:: Instructions to follow ::
Your task is to reproduce exactly the lines that run from the beginning of the data through the line where "- :two_hearts: I" appears.
↓
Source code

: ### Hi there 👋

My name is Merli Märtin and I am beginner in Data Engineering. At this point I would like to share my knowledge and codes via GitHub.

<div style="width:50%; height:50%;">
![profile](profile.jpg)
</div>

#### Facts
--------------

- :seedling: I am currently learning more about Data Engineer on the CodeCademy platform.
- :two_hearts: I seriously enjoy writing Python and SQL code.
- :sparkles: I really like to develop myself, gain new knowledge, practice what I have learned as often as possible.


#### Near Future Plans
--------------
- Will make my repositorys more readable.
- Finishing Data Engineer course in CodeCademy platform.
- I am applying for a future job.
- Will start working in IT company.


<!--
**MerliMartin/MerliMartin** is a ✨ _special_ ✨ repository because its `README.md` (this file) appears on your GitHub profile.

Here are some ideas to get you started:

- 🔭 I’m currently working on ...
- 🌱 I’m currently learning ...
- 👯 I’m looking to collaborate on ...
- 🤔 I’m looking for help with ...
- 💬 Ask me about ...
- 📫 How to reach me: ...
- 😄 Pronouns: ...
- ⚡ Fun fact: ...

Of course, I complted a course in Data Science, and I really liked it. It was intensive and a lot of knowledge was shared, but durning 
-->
↑
:: Finished task ::
Source code

: ### Hi there 👋

My name is Merli Märtin and I am beginner in Data Engineering. At this point I would like to share my knowledge and codes via GitHub.

<div style="width:50%; height:50%;">
![profile](profile.jpg)
</div>

#### Facts
--------------

- :seedling: I am currently learning more about Data Engineer on the CodeCademy platform.
- :two_hearts: I seriously enjoy writing Python and SQL code.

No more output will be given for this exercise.